Regular expressions on empty strings weren't properly returning a failure.

1.3.1

Enhancements

Updated tests to use Clojure 1.6.0's final release.
Added :ci-string true flag to insta/parser.

1.3.0

Compatibility with Clojure 1.6

1.2.16

Bugfixes

Calling empty on a FlattenOnDemandVector now returns [].

1.2.15

Enhancements

:auto-whitespace can now take the keyword :standard or :comma to access one of the predefined whitespace parsers.

Bugfixes

Fixed newline problem visualizing parse trees on Linux.
Fixed problem with visualizing rootless trees.

1.2.11

Minor enhancements

Further refinements to the way ordered choice interacts with epsilon parsers.

1.2.10

Bugfixes

Fixed bug introduced by 1.2.9 affecting ordered choice.

1.2.9

Bugfixes

Fixed bug where ordered choice was ignoring epsilon parser.

1.2.8

Bugfixes

Fixed bug introduced by 1.2.7, affecting printing of grammars with regexes.

Enhancements

Parser printing format now includes <> hidden information and tags.

1.2.7

Bugfixes

Fixed bug when regular expression contains | character.

1.2.6

Bugfixes

Changed pre-condition assertion for auto-whitespace option which was causing a problem with "lein jar".

1.2.5

Bugfixes

Improved handling of unusual characters in ABNF grammars.

1.2.4

Bugfixes

When parsing in :total mode with :enlive as the output format, changed the content of failure node from vector to list to match the rest of the enlive output.

1.2.3

Bugfixes

Fixed problem when epsilon was the only thing in a nonterminal, e.g., "S = epsilon"

Features

Added experimental :auto-whitespace feature. See the Experimental Features Document for more details.

1.2.2

Bugfixes

Fixed reflection warning.

1.2.1

Bugfixes

I had accidentally left a dependency on tools.trace in the repeat.clj file, used while I was debugging that namespace. Removed it.

1.2.0

New Features

span function returns substring indexes into the parsed text for a portion of the parse tree.
visualize function draws the parse tree, using rhizome and graphviz if installed.
:optimize :memory flag that, for suitable parsers, will perform the parsing in discrete chunks, using less memory.
New parsing flag to undo the effect of the <> hide notation.
- (my-parser text :unhide :tags) - reveals tags, i.e., <> applied on the left-hand sides of rules.
- (my-parser text :unhide :content) - reveals content hidden on the right-hand side of rules with <>
- (my-parser text :unhide :all) - reveals both tags and content.

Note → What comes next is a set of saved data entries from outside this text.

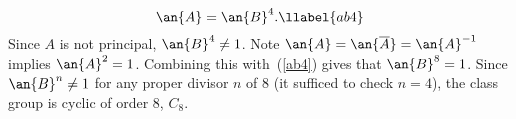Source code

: \begin{ex}
\begin{equation}
\an{A}=\an{B}^4.\llabel{ab4}
\end{equation} Since $A$ is not principal, $\an{B}^4\neq 1$. %
Note $\an{A}=\an{\overline{A}}=\an{A}^{-1}$ implies %
$\an{A}^2=1$. Combining this with~(\ref{ab4}) gives
that $\an{B}^8=1$. Since $\an{B}^n\neq 1$ for any proper divisor $n$ of 8 (it sufficed to check $n=4$), the class group is cyclic of order 8, $C_8$.\\
\end{ex}

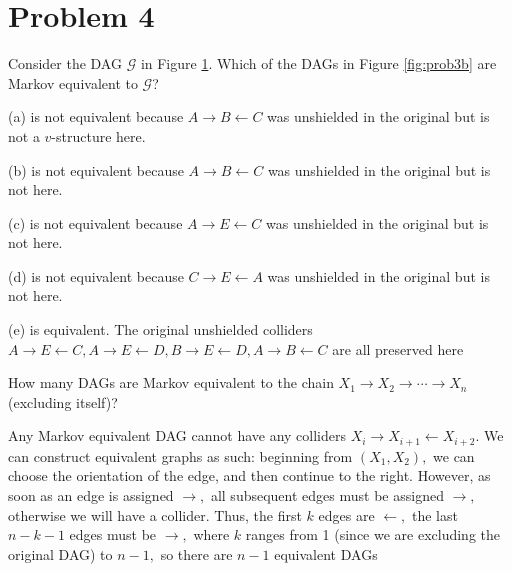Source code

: \documentclass[letterpaper]{article}
\begin{document}
\section*{Problem 4}
\begin{enumerate}[a)]
  \ii Consider the DAG $\mathcal{G}$ in Figure \ref{fig:prob3a}. Which of the DAGs in Figure \ref{fig:prob3b} are Markov equivalent to $\mathcal{G}$? 
  \begin{answer*}
    (a) is not equivalent because $A\to B\gets C$ was unshielded in the original but is not a $v$-structure here. 

    (b) is not equivalent because $A\to B\gets C$ was unshielded in the original but is not here.

    (c) is not equivalent because $A\to E\gets C$ was unshielded in the original but is not here.

    (d) is not equivalent because $C\to E\gets A$ was unshielded in the original but is not here.

    (e) is equivalent. The original unshielded colliders $A\to E\gets C, A\to E\gets D, B\to E\gets D, A\to B\gets C$ are all preserved here

  \end{answer*}

  \ii How many DAGs are Markov equivalent to the chain $X_1 \rightarrow X_2 \rightarrow \cdots \rightarrow X_n$ (excluding itself)?
  \begin{soln}
    Any Markov equivalent DAG cannot have any colliders $X_{i}\to X_{i+1}\gets X_{i+2}.$ We can construct equivalent graphs as such: beginning from $(X_1, X_2),$ we can choose the orientation of the edge, and then continue to the right. However, as soon as an edge is assigned $\to,$ all subsequent edges must be assigned $\to,$ otherwise we will have a collider. Thus, the first $k$ edges are $\gets,$ the last $n-k-1$ edges must be $\to,$ where $k$ ranges from 1 (since we are excluding the original DAG) to $n-1,$ so there are $n-1$ equivalent DAGs
  \end{soln}

\end{enumerate}

\begin{figure}[h]
  \begin{center}
  \end{center}
  \caption{}
  \label{fig:prob3a}
\end{figure}
\end{document}
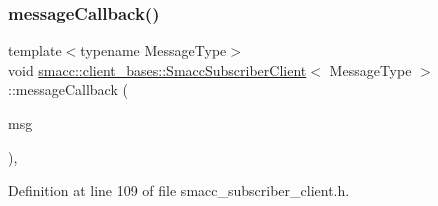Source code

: \mbox{\label{classsmacc_1_1client__bases_1_1SmaccSubscriberClient_acf85b80439aff5cf2bfa0649e9e45654}} 
\subsubsection{\texorpdfstring{message\+Callback()}{messageCallback()}}
{\footnotesize\ttfamily template$<$typename Message\+Type$>$ \\
void \hyperlink{classsmacc_1_1client__bases_1_1SmaccSubscriberClient}{smacc\+::client\+\_\+bases\+::\+Smacc\+Subscriber\+Client}$<$ Message\+Type $>$\+::message\+Callback (\begin{DoxyParamCaption}\item[{const Message\+Type \&}]{msg }\end{DoxyParamCaption})\hspace{0.3cm}{\ttfamily [inline]}, {\ttfamily [private]}}



Definition at line 109 of file smacc\+\_\+subscriber\+\_\+client.\+h.


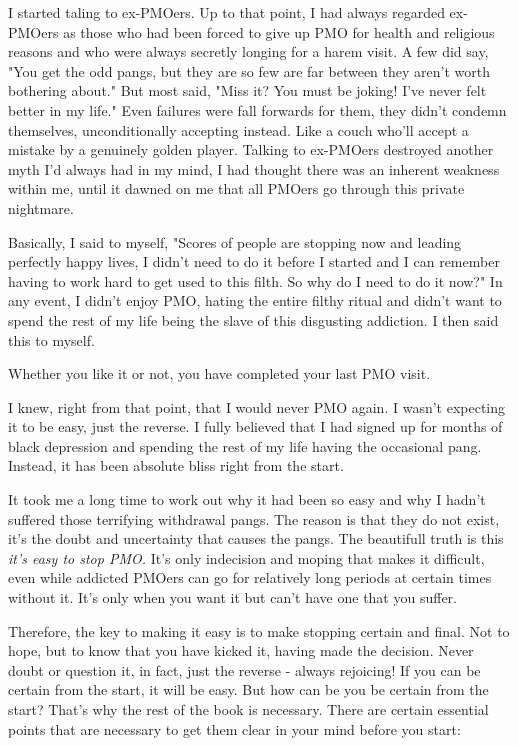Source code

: \documentclass[easypeasy]{subfiles}
\begin{document}
I started taling to ex-PMOers. Up to that point, I had always regarded ex-PMOers as those who had been forced to give up PMO for health and religious reasons and who were always secretly longing for a harem visit. A few did say, "You get the odd pangs, but they are so few are far between they aren't worth bothering about." But most said, "Miss it? You must be joking! I've never felt better in my life." Even failures were fall forwards for them, they didn't condemn themselves, unconditionally accepting instead. Like a couch who'll accept a mistake by a genuinely golden player. Talking to ex-PMOers destroyed another myth I'd always had in my mind, I had thought there was an inherent weakness within me, until it dawned on me that all PMOers go through this private nightmare.

Basically, I said to myself, "Scores of people are stopping now and leading perfectly happy lives, I didn't need to do it before I started and I can remember having to work hard to get used to this filth. So why do I need to do it now?" In any event, I didn't enjoy PMO, hating the entire filthy ritual and didn't want to spend the rest of my life being the slave of this disgusting addiction. I then said this to myself.

  {\huge Whether you like it or not, you have completed your last PMO visit.}

I knew, right from that point, that I would never PMO again. I wasn't expecting it to be easy, just the reverse. I fully believed that I had signed up for months of black depression and spending the rest of my life having the occasional pang. Instead, it has been absolute bliss right from the start.

It took me a long time to work out why it had been so easy and why I hadn't suffered those terrifying withdrawal pangs. The reason is that they do not exist, it's the doubt and uncertainty that causes the pangs. The beautifull truth is this \textit{it's easy to stop PMO.} It's only indecision and moping that makes it difficult, even while addicted PMOers can go for relatively long periods at certain times without it. It's only when you want it but can't have one that you suffer.

Therefore, the key to making it easy is to make stopping certain and final. Not to hope, but to know that you have kicked it, having made the decision. Never doubt or question it, in fact, just the reverse - always rejoicing! If you can be certain from the start, it will be easy. But how can be you be certain from the start? That's why the rest of the book is necessary. There are certain essential points that are necessary to get them clear in your mind before you start:
\end{document}
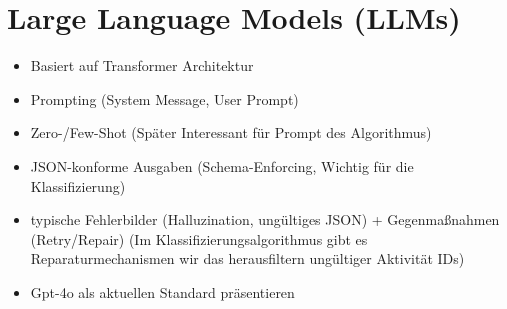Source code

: \section{Large Language Models (LLMs)}\label{sec:llms}

\begin{itemize}
    \item Basiert auf Transformer Architektur
    \item Prompting (System Message, User Prompt)
    \item Zero-/Few-Shot (Später Interessant für Prompt des Algorithmus)
    \item JSON-konforme Ausgaben (Schema-Enforcing, Wichtig für die Klassifizierung)
    \item typische Fehlerbilder (Halluzination, ungültiges JSON) + Gegenmaßnahmen (Retry/Repair) (Im Klassifizierungsalgorithmus gibt es Reparaturmechanismen wir das herausfiltern ungültiger Aktivität IDs)
    \item Gpt-4o als aktuellen Standard präsentieren
\end{itemize}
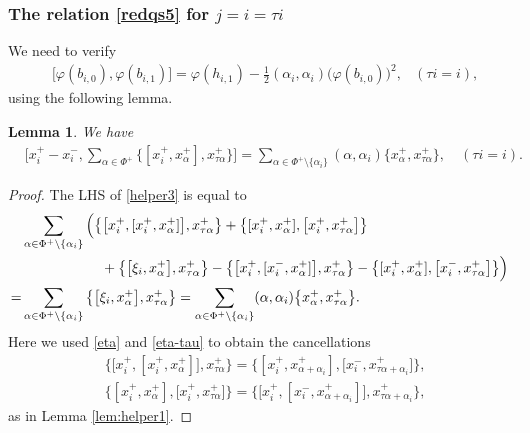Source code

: \documentclass[11pt,reqno]{amsart}
\numberwithin{equation}{section}
\newtheorem{lem}[thm]{Lemma}
\theoremstyle{definition}
\theoremstyle{remark}
\begin{document}
\subsubsection{The relation \eqref{redqs5} for $j=i=\tau i$} 
We need to verify
\begin{align*}
&\big[\varphi(b_{i,0}),\varphi(b_{i,1})\big]= \varphi(h_{i,1})-\tfrac12(\alpha_i,\alpha_i)\big(\varphi(b_{i,0})\big)^2, & (\tau i =i),
\end{align*}
using the following lemma.
\begin{lem}\label{lem:helper3}
We have
\begin{align}
&\Big[x_i^+ -x_i^-,\sum_{\alpha\in\Phi^+}\big\{[x_i^+,x_{\alpha}^+],x_{\tau \alpha}^+\big\}\Big]=\sum_{\alpha\in\Phi^+\setminus\{\alpha_i\}}(\alpha,\alpha_i)\big\{x_{\alpha}^+,x_{\tau\alpha}^+\big\},\quad (\tau i=i).\label{helper3}\end{align}
\end{lem}
\begin{proof}
The LHS of \eqref{helper3} is equal to
\begin{align*}
& \sum_{\alpha\in\Phi^+\setminus\{\alpha_i\}}\Big(\big\{\big[x_i^+,[x_i^+,x_{\alpha}^+]\big],x_{\tau\alpha}^+\big\}+\big\{[x_i^+,x_{\alpha}^+],\big[x_i^+,x_{\tau\alpha}^+\big]\big\}
\\&\hskip2cm+\big\{\big[\xi_i,x_{\alpha}^+\big],x_{\tau\alpha}^+\big\}-\big\{\big[x_i^+,[x_i^-,x_{\alpha}^+]\big],x_{\tau\alpha}^+\big\}-\big\{[x_i^+,x_{\alpha}^+],\big[x_i^-,x_{\tau\alpha}^+\big]\big\}\Big)\\
=&\sum_{\alpha\in\Phi^+\setminus\{\alpha_i\}}\big\{\big[\xi_i,x_{\alpha}^+\big],x_{\tau\alpha}^+\big\}=\sum_{\alpha\in\Phi^+\setminus\{\alpha_i\}}(\alpha,\alpha_i)\big\{x_{\alpha}^+,x_{\tau\alpha}^+\big\}.
\end{align*}
Here we used \eqref{eta} and \eqref{eta-tau} to obtain the cancellations 
\begin{align*}
&\big\{\big[x_i^+,[x_i^+,x_{\alpha}^+]\big],x_{\tau\alpha}^+\big\}=\big\{[x_i^+,x_{\alpha+\alpha_i}^+],\big[x_i^-,x_{\tau\alpha+\alpha_i}^+\big]\big\},\\
&\big\{[x_i^+,x_{\alpha}^+],\big[x_i^+,x_{\tau\alpha}^+\big]\big\}=	\big\{\big[x_i^+,[x_i^-,x_{\alpha+\alpha_i}^+]\big],x_{\tau\alpha+\alpha_i}^+\big\},
\end{align*}
as in Lemma \ref{lem:helper1}. 
\end{proof}
\end{document}
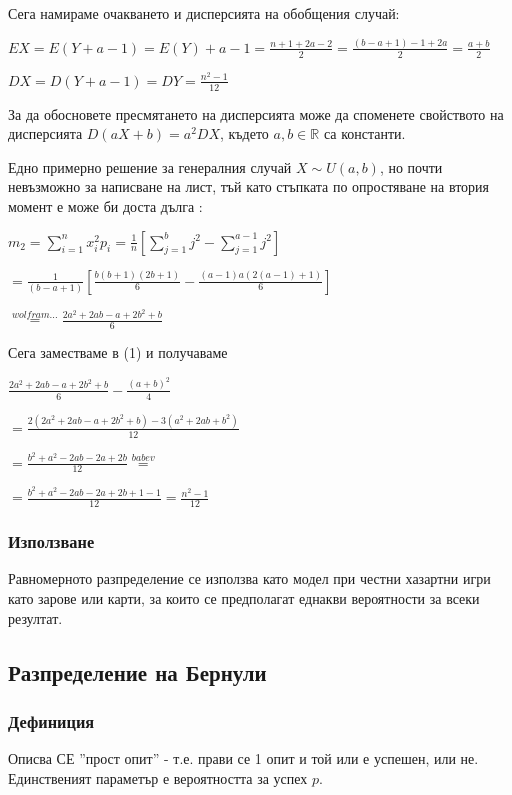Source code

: \documentclass[fleqn,12pt]{article}
\begin{document}
\begin{justify}
\vspace{10pt}
Сега намираме очакването и дисперсията на обобщения случай:

$EX = E(Y+a-1) = E(Y) + a - 1 = \frac{n + 1 + 2a - 2}{2} = \frac{(b-a+1) -1 +2a}{2} = \frac{a+b}{2}$

\vspace{10pt}

$DX = D(Y+a-1) = DY = \frac{n^2 - 1}{12}$

За да обосновете  пресмятането на дисперсията може да споменете свойството на дисперсията $D(aX + b) = a^2DX$, 
където $a,b \in \mathbb{R}$ са константи.

\vspace{10pt}
Едно примерно решение за генералния случай $X \sim U(a, b)$, но почти невъзможно за написване на лист, тъй като
стъпката по опростяване на втория момент е може би доста дълга : 

$m_2 = \sum_{i=1}^n x_i^2 p_i = \frac{1}{n} [\sum_{j=1}^b j^2  - \sum_{j=1}^{a-1} j^2 ]$ 

$ = \frac{1}{(b-a+1)} [\frac{b(b+1)(2b+1)}{6} - \frac{(a-1)a(2(a-1)+1)}{6}]$

$\overset{wolfram \dots}{=} \frac{2a^2 + 2ab - a + 2b^2 + b}{6}$

Сега заместваме в (1) и получаваме 

$\frac{2a^2 + 2ab - a + 2b^2 + b}{6} - \frac{(a+b)^2}{4}$

$ = \frac{2(2a^2 + 2ab - a + 2b^2 + b) - 3(a^2 + 2ab + b^2)}{12}$

$ = \frac{b^2 + a^2 -2ab -2a + 2b}{12} \overset{babev}{=} $

$ = \frac{b^2 + a^2 -2ab -2a + 2b + 1 - 1}{12} = \frac{n^2 - 1}{12}$ 
\subsubsection{Използване}
Равномерното разпределение се използва като модел при честни хазартни игри като зарове или карти, за които се
предполагат еднакви вероятности за всеки резултат.

\subsection{Разпределение на Бернули}
\subsubsection{Дефиниция} 
Описва СЕ ''прост опит'' - т.е. прави се 1 опит и той или е успешен, или не. Единственият параметър е 
вероятността за успех $p$.


\end{justify}
\end{document}
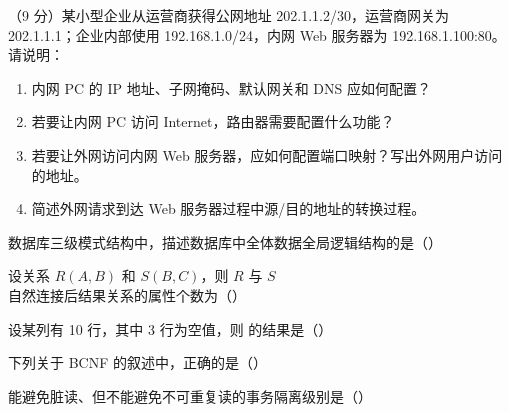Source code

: \documentclass[a4paper,11pt]{article}
\begin{document}
\q （9 分）某小型企业从运营商获得公网地址 202.1.1.2/30，运营商网关为 202.1.1.1；企业内部使用 192.168.1.0/24，内网 Web 服务器为 192.168.1.100:80。请说明：
\begin{enumerate}[label=（\arabic*）, leftmargin=2.4em, itemsep=1pt]
  \item 内网 PC 的 IP 地址、子网掩码、默认网关和 DNS 应如何配置？
  \item 若要让内网 PC 访问 Internet，路由器需要配置什么功能？
  \item 若要让外网访问内网 Web 服务器，应如何配置端口映射？写出外网用户访问的地址。
  \item 简述外网请求到达 Web 服务器过程中源/目的地址的转换过程。
\end{enumerate}
\anslines{8cm}



\q 数据库三级模式结构中，描述数据库中全体数据全局逻辑结构的是（\quad）

\q 设关系 $R(A,B)$ 和 $S(B,C)$，则 $R$ 与 $S$ 自然连接后结果关系的属性个数为（\quad）

\q 设某列有 10 行，其中 3 行为空值，则  的结果是（\quad）

\q 下列关于 BCNF 的叙述中，正确的是（\quad）

\q 能避免脏读、但不能避免不可重复读的事务隔离级别是（\quad）

\end{document}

Notable Performance Improvements

Dramatic performance improvement (quadratic time reduced to linear) when repetition parsers (+ or *) operate on text whose parse tree contains a large number of repetitions.
Performance improvement for regular expressions.

Minor Enhancements

Added more support to IncrementalVector for a wider variety of vector operations, including subvec, nth, and vec.

1.1.0

Breaking Changes

When you run a parser in "total" mode, the failure node is no longer tagged with :failure, but instead is tagged with :instaparse/failure.

New Features

Comments now supported in CFGs. Use (* and *) notation.
Added ebnf combinator to the instaparse/combinators namespace. This new combinator converts string specifications to the combinator-built equivalent. See combinator section of the updated tutorial for details.
ABNF: can now create a parser from a specification using :input-format :abnf for ABNF parser syntax.
- New combinators related to ABNF:
  1. abnf -- converts ABNF string fragments to combinators.
  2. string-ci -- case-insensitive strings.
  3. rep -- between m and n repetitions.
- New core function related to ABNF: set-default-input-format! -- initially defaults to :ebnf

Minor Enhancements

Added comments to regexes used by the parser that processes the context-free grammar syntax, improving the readability of error messages if you have a faulty grammar specification.

Bug Fixes

Backslashes in front of quotation mark were escaping the quotation mark, even if the backslash itself was escaped.
Unescaped double-quote marks weren't properly handled, e.g., (parser "A = '"'").
Nullable Plus: ((parser "S = ('a'?)+") "") previously returned a failure, now returns [:S]
Fixed problem with failure reporting that would occur if parse failed on an input that ended with a newline character.